On Fri, Jan 21, 2022 at 08:00:49PM +0100, Rafael J. Wysocki wrote:
> Hi Keith,
>
> It is reported that the following commit
>
> commit e5ad96f388b765fe6b52f64f37e910c0ba4f3de7
> Author: Keith Busch <kbusch@xxxxxxxxxx>
> Date: Tue Jul 27 09:40:44 2021 -0700
>
> nvme-pci: disable hmb on idle suspend
>
> An idle suspend may or may not disable host memory access from devices
> placed in low power mode.
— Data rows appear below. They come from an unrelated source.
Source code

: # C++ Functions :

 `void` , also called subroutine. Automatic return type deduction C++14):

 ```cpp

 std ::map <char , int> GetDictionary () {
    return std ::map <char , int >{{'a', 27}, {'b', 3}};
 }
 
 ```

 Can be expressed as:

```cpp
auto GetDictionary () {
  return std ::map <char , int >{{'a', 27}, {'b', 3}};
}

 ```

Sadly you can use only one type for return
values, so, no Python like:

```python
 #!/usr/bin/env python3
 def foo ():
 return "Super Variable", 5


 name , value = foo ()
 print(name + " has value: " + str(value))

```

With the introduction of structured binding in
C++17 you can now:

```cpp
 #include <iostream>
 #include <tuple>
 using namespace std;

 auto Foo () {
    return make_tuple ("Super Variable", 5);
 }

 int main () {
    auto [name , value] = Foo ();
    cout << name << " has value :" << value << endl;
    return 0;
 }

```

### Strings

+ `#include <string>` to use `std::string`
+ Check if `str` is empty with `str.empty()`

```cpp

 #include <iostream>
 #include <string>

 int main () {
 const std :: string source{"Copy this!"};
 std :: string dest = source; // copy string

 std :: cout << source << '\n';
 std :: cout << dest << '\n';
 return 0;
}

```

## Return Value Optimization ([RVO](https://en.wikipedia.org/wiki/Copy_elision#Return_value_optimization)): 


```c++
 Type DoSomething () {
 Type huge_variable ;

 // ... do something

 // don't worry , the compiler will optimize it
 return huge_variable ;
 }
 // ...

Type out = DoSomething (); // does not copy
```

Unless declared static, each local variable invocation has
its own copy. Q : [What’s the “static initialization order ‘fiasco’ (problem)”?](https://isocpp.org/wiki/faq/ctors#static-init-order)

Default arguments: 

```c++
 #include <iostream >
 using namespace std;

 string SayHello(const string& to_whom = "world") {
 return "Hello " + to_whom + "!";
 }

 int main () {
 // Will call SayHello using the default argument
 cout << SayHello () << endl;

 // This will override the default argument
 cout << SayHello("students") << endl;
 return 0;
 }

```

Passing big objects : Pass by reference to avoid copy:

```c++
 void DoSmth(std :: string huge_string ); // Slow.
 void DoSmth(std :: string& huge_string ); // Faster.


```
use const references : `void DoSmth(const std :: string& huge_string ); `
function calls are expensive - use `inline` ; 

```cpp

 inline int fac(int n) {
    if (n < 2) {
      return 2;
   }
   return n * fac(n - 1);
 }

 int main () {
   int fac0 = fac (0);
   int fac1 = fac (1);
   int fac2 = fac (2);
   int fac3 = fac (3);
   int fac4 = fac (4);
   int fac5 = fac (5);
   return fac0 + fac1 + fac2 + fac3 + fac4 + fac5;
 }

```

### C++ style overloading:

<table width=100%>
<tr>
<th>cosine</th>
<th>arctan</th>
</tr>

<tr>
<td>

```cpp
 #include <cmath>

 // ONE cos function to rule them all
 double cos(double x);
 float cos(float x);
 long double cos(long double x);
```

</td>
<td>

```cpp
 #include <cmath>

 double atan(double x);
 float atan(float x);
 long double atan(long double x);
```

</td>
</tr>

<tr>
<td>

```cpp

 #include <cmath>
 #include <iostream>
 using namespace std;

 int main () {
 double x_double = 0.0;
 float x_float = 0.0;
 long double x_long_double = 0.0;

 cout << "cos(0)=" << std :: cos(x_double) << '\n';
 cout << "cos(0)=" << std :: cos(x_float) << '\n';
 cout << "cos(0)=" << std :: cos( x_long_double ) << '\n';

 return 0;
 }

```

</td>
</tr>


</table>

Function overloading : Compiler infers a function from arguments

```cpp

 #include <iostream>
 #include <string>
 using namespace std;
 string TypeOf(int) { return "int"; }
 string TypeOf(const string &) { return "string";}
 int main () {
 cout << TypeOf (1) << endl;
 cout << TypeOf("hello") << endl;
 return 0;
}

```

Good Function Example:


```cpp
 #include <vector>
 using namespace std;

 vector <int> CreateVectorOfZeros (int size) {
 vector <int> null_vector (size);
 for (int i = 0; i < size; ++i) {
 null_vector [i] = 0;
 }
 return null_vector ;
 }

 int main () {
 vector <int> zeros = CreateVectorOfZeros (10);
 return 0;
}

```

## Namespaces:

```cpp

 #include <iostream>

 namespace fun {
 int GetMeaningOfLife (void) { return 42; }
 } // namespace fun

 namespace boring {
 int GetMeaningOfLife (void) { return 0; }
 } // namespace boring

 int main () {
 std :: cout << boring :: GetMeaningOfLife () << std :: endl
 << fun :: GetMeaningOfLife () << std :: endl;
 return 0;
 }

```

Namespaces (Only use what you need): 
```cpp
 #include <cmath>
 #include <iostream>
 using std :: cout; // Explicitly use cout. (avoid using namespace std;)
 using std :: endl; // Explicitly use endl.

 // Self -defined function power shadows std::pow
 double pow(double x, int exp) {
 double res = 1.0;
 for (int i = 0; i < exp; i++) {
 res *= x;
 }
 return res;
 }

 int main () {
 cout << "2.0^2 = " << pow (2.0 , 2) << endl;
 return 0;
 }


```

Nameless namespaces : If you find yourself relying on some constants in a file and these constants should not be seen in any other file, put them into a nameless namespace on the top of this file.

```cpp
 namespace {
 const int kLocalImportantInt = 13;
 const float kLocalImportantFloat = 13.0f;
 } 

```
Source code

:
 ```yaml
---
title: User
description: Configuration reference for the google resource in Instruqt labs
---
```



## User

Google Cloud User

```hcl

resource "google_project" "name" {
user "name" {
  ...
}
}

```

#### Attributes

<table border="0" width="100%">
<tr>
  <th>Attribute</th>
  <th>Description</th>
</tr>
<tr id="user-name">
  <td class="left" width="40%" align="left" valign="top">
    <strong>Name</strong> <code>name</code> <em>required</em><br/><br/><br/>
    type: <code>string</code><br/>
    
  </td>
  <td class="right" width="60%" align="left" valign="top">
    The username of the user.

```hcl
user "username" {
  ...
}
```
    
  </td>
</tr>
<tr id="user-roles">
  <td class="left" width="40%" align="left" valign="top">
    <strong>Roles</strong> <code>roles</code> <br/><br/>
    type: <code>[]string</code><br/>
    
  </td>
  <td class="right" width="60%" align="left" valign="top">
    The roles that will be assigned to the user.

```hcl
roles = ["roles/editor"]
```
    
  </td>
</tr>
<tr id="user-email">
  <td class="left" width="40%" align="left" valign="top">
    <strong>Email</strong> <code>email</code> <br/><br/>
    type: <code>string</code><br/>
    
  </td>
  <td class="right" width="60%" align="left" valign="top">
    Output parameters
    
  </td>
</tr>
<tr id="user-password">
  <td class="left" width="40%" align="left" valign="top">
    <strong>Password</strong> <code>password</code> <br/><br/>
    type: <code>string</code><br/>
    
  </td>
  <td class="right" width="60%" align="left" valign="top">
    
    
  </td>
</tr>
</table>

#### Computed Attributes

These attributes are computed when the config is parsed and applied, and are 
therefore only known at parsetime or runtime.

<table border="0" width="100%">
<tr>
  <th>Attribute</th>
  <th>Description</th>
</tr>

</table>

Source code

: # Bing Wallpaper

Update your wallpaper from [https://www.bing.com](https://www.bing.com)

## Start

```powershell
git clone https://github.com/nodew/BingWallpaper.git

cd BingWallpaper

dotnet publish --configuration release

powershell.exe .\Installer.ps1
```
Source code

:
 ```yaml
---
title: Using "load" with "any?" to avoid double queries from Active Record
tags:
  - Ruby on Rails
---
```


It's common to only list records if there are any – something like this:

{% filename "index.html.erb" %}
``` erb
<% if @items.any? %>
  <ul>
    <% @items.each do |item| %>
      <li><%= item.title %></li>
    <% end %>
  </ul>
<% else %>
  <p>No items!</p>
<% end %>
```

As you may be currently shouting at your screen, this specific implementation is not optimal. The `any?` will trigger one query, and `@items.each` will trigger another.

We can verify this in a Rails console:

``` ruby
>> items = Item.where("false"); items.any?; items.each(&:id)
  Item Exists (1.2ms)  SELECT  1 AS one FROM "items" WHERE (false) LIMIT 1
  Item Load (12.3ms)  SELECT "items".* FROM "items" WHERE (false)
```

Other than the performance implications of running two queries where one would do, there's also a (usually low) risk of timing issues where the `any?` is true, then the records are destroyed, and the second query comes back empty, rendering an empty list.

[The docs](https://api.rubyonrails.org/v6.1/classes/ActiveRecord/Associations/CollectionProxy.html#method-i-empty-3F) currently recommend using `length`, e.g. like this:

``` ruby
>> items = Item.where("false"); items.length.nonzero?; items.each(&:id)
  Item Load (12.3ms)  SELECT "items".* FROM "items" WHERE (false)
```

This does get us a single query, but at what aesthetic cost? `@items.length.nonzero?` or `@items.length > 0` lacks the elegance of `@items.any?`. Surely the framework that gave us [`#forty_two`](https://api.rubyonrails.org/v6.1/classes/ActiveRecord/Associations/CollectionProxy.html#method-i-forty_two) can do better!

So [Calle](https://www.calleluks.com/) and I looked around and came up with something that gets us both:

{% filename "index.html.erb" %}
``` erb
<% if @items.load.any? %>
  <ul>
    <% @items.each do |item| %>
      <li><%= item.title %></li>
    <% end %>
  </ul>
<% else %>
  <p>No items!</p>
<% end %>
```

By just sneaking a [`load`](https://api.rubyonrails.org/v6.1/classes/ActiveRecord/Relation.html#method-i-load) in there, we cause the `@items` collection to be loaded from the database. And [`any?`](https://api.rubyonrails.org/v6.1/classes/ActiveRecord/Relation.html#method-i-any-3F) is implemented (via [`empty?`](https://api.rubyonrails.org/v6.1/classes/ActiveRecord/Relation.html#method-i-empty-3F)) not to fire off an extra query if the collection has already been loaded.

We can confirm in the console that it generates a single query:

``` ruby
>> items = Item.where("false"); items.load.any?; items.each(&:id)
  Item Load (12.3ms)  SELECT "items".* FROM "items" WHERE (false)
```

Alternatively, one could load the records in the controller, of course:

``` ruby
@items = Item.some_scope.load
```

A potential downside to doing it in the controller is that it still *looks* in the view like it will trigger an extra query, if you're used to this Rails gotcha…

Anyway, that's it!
Either way, it should always be safe to
> disable the host memory buffer prior to entering the low power mode, and
> this should also always be faster than a full device shutdown.
>
> Signed-off-by: Keith Busch <kbusch@xxxxxxxxxx>
> Reviewed-by: Sagi Grimberg <sagi@xxxxxxxxxxx>
> Signed-off-by: Christoph Hellwig <hch@xxxxxx>
>
> is the source of a serious power regression occurring since 5.15
> (please see https://bugzilla.kernel.org/show_bug.cgi?id=215467).
>
> After this commit, the SoC on the affected system cannot enter
> C-states deeper than PC2 while suspended to idle which basically
> defeats the purpose of suspending.
>
> What may be happening is that nvme_disable_prepare_reset() that is not
> called any more in the ndev->nr_host_mem_descs case somehow causes the
> LTR of the device to change to "no requirement" which allows deeper
> C-states to be entered.
>
> Can you have a look at this, please?

I thought platforms that wanted full device shutdown behaviour would
always set acpi_storage_d3. Is that not happening here?